Nakayama M, Takahashi K, Murakami O, Shirato K, Shibahara S
Department of Molecular Biology and Applied Physiology, Tohoku University School of Medicine, Miyagi, Japan.
Biochem Biophys Res Commun. 1998 Feb 13;243(2):514-7. doi: 10.1006/bbrc.1998.8131.
Adrenomedullin (ADM) is a vasodilator peptide, first isolated from human pheochromocytoma. To explore the pathophysiological role of ADM in ischemic conditions, we investigated the effects of hypoxia on ADM production and ADM mRNA expression in a cultured human colorectal carcinoma cell line, DLD-1. Northern blot analysis and radioimmunoassay showed that hypoxia stimulated the accumulation of ADM mRNA in the DLD-1 cells and immunoreactive ADM (ir-ADM) in the cultured media. Exposure to hypoxia for 12 hours increased ADM mRNA levels about 6-fold and ir-ADM levels about 4-fold. Moreover, treatment of DLD-1 cells with cobalt chloride, which mimics hypoxic states, significantly increased ADM mRNA levels about 18-fold and ir-ADM levels about 4-fold. These results suggest that ADM plays an important role in the pathophysiology of ischemic states.

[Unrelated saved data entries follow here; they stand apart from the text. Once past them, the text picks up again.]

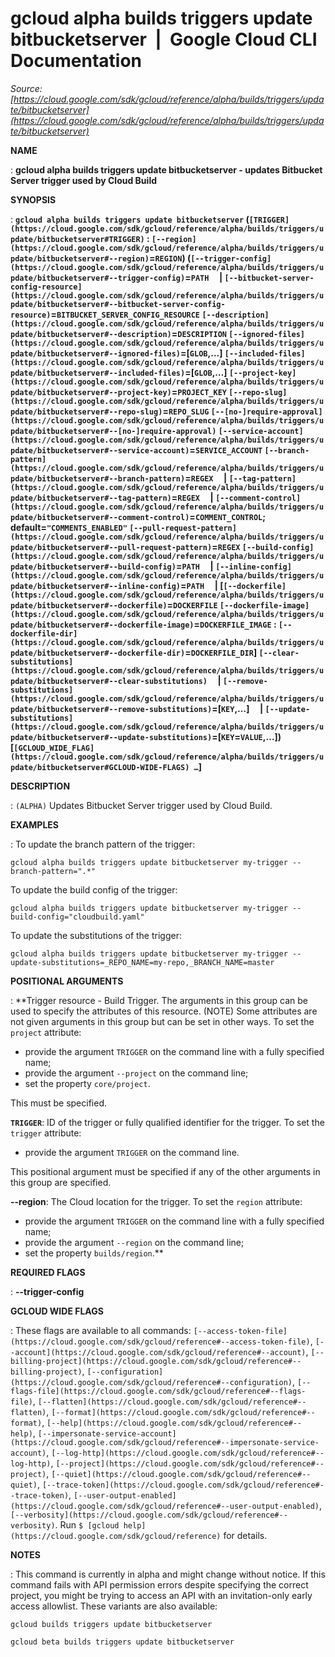 # gcloud alpha builds triggers update bitbucketserver  |  Google Cloud CLI Documentation

*Source: [https://cloud.google.com/sdk/gcloud/reference/alpha/builds/triggers/update/bitbucketserver](https://cloud.google.com/sdk/gcloud/reference/alpha/builds/triggers/update/bitbucketserver)*

**NAME**

: **gcloud alpha builds triggers update bitbucketserver - updates Bitbucket Server trigger used by Cloud Build**

**SYNOPSIS**

: **`gcloud alpha builds triggers update bitbucketserver` (`[TRIGGER](https://cloud.google.com/sdk/gcloud/reference/alpha/builds/triggers/update/bitbucketserver#TRIGGER)` : `[--region](https://cloud.google.com/sdk/gcloud/reference/alpha/builds/triggers/update/bitbucketserver#--region)`=`REGION`) (`[--trigger-config](https://cloud.google.com/sdk/gcloud/reference/alpha/builds/triggers/update/bitbucketserver#--trigger-config)`=`PATH`     | `[--bitbucket-server-config-resource](https://cloud.google.com/sdk/gcloud/reference/alpha/builds/triggers/update/bitbucketserver#--bitbucket-server-config-resource)`=`BITBUCKET_SERVER_CONFIG_RESOURCE` `[--description](https://cloud.google.com/sdk/gcloud/reference/alpha/builds/triggers/update/bitbucketserver#--description)`=`DESCRIPTION` `[--ignored-files](https://cloud.google.com/sdk/gcloud/reference/alpha/builds/triggers/update/bitbucketserver#--ignored-files)`=[`GLOB`,…] `[--included-files](https://cloud.google.com/sdk/gcloud/reference/alpha/builds/triggers/update/bitbucketserver#--included-files)`=[`GLOB`,…] `[--project-key](https://cloud.google.com/sdk/gcloud/reference/alpha/builds/triggers/update/bitbucketserver#--project-key)`=`PROJECT_KEY` `[--repo-slug](https://cloud.google.com/sdk/gcloud/reference/alpha/builds/triggers/update/bitbucketserver#--repo-slug)`=`REPO_SLUG` `[--[no-]require-approval](https://cloud.google.com/sdk/gcloud/reference/alpha/builds/triggers/update/bitbucketserver#--[no-]require-approval)` `[--service-account](https://cloud.google.com/sdk/gcloud/reference/alpha/builds/triggers/update/bitbucketserver#--service-account)`=`SERVICE_ACCOUNT` `[--branch-pattern](https://cloud.google.com/sdk/gcloud/reference/alpha/builds/triggers/update/bitbucketserver#--branch-pattern)`=`REGEX`     | `[--tag-pattern](https://cloud.google.com/sdk/gcloud/reference/alpha/builds/triggers/update/bitbucketserver#--tag-pattern)`=`REGEX`     | `[--comment-control](https://cloud.google.com/sdk/gcloud/reference/alpha/builds/triggers/update/bitbucketserver#--comment-control)`=`COMMENT_CONTROL`; default=`"COMMENTS_ENABLED"` `[--pull-request-pattern](https://cloud.google.com/sdk/gcloud/reference/alpha/builds/triggers/update/bitbucketserver#--pull-request-pattern)`=`REGEX` `[--build-config](https://cloud.google.com/sdk/gcloud/reference/alpha/builds/triggers/update/bitbucketserver#--build-config)`=`PATH`     | `[--inline-config](https://cloud.google.com/sdk/gcloud/reference/alpha/builds/triggers/update/bitbucketserver#--inline-config)`=`PATH`     | [`[--dockerfile](https://cloud.google.com/sdk/gcloud/reference/alpha/builds/triggers/update/bitbucketserver#--dockerfile)`=`DOCKERFILE` `[--dockerfile-image](https://cloud.google.com/sdk/gcloud/reference/alpha/builds/triggers/update/bitbucketserver#--dockerfile-image)`=`DOCKERFILE_IMAGE` : `[--dockerfile-dir](https://cloud.google.com/sdk/gcloud/reference/alpha/builds/triggers/update/bitbucketserver#--dockerfile-dir)`=`DOCKERFILE_DIR`] `[--clear-substitutions](https://cloud.google.com/sdk/gcloud/reference/alpha/builds/triggers/update/bitbucketserver#--clear-substitutions)`     | `[--remove-substitutions](https://cloud.google.com/sdk/gcloud/reference/alpha/builds/triggers/update/bitbucketserver#--remove-substitutions)`=[`KEY`,…]     | `[--update-substitutions](https://cloud.google.com/sdk/gcloud/reference/alpha/builds/triggers/update/bitbucketserver#--update-substitutions)`=[`KEY`=`VALUE`,…]) [`[GCLOUD_WIDE_FLAG](https://cloud.google.com/sdk/gcloud/reference/alpha/builds/triggers/update/bitbucketserver#GCLOUD-WIDE-FLAGS) …`]**

**DESCRIPTION**

: `(ALPHA)` Updates Bitbucket Server trigger used by Cloud Build.

**EXAMPLES**

: To update the branch pattern of the trigger:

```
gcloud alpha builds triggers update bitbucketserver my-trigger --branch-pattern=".*"
```

To update the build config of the trigger:

```
gcloud alpha builds triggers update bitbucketserver my-trigger --build-config="cloudbuild.yaml"
```

To update the substitutions of the trigger:
```
gcloud alpha builds triggers update bitbucketserver my-trigger --update-substitutions=_REPO_NAME=my-repo,_BRANCH_NAME=master
```

**POSITIONAL ARGUMENTS**

: **Trigger resource - Build Trigger. The arguments in this group can be used to
specify the attributes of this resource. (NOTE) Some attributes are not given
arguments in this group but can be set in other ways.
To set the `project` attribute:

- provide the argument `TRIGGER` on the command line with a fully
specified name;
- provide the argument `--project` on the command line;
- set the property `core/project`.

This must be specified.

**`TRIGGER`**:
ID of the trigger or fully qualified identifier for the trigger.
To set the `trigger` attribute:

- provide the argument `TRIGGER` on the command line.

This positional argument must be specified if any of the other arguments in this
group are specified.

**--region**:
The Cloud location for the trigger.
To set the `region` attribute:

- provide the argument `TRIGGER` on the command line with a fully
specified name;
- provide the argument `--region` on the command line;
- set the property `builds/region`.**

**REQUIRED FLAGS**

: **--trigger-config**

**GCLOUD WIDE FLAGS**

: These flags are available to all commands: `[--access-token-file](https://cloud.google.com/sdk/gcloud/reference#--access-token-file)`,
`[--account](https://cloud.google.com/sdk/gcloud/reference#--account)`, `[--billing-project](https://cloud.google.com/sdk/gcloud/reference#--billing-project)`,
`[--configuration](https://cloud.google.com/sdk/gcloud/reference#--configuration)`,
`[--flags-file](https://cloud.google.com/sdk/gcloud/reference#--flags-file)`,
`[--flatten](https://cloud.google.com/sdk/gcloud/reference#--flatten)`, `[--format](https://cloud.google.com/sdk/gcloud/reference#--format)`, `[--help](https://cloud.google.com/sdk/gcloud/reference#--help)`, `[--impersonate-service-account](https://cloud.google.com/sdk/gcloud/reference#--impersonate-service-account)`,
`[--log-http](https://cloud.google.com/sdk/gcloud/reference#--log-http)`,
`[--project](https://cloud.google.com/sdk/gcloud/reference#--project)`, `[--quiet](https://cloud.google.com/sdk/gcloud/reference#--quiet)`, `[--trace-token](https://cloud.google.com/sdk/gcloud/reference#--trace-token)`, `[--user-output-enabled](https://cloud.google.com/sdk/gcloud/reference#--user-output-enabled)`,
`[--verbosity](https://cloud.google.com/sdk/gcloud/reference#--verbosity)`.
Run `$ [gcloud help](https://cloud.google.com/sdk/gcloud/reference)` for details.

**NOTES**

: This command is currently in alpha and might change without notice. If this
command fails with API permission errors despite specifying the correct project,
you might be trying to access an API with an invitation-only early access
allowlist. These variants are also available:

```
gcloud builds triggers update bitbucketserver
```

```
gcloud beta builds triggers update bitbucketserver
```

肾上腺髓质素(ADM)是一种血管舒张肽,最初从人嗜铬细胞瘤中分离出来。为了探究ADM在缺血状态下的病理生理作用,我们研究了缺氧对人结肠癌细胞系DLD-1中ADM产生及ADM mRNA表达的影响。Northern印迹分析和放射免疫测定表明,缺氧刺激了DLD-1细胞中ADM mRNA的积累以及培养基中免疫反应性ADM(ir-ADM)的产生。缺氧暴露12小时使ADM mRNA水平增加约6倍,ir-ADM水平增加约4倍。此外,用模拟缺氧状态的氯化钴处理DLD-1细胞,显著使ADM mRNA水平增加约18倍,ir-ADM水平增加约4倍。这些结果表明,ADM在缺血状态的病理生理过程中起重要作用。